Records excerpted from a collection:
****
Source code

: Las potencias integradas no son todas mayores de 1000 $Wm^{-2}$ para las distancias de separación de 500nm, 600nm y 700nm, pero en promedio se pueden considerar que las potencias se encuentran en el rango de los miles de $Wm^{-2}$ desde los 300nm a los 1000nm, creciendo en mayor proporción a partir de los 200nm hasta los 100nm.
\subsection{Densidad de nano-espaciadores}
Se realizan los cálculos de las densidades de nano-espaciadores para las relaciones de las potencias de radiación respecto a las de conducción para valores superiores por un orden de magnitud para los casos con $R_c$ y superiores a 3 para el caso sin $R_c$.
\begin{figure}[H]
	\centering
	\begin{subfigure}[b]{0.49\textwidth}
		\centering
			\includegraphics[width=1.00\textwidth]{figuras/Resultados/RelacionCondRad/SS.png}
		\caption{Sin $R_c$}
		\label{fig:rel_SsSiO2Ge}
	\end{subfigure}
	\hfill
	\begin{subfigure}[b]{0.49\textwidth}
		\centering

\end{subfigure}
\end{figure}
****
Would you show every line in the data above that contains the string "nano"?

[Result]
\subsection{Densidad de nano-espaciadores}
Se realizan los cálculos de las densidades de nano-espaciadores para las relaciones de las potencias de radiación respecto a las de conducción para valores superiores por un orden de magnitud para los casos con $R_c$ y superiores a 3 para el caso sin $R_c$.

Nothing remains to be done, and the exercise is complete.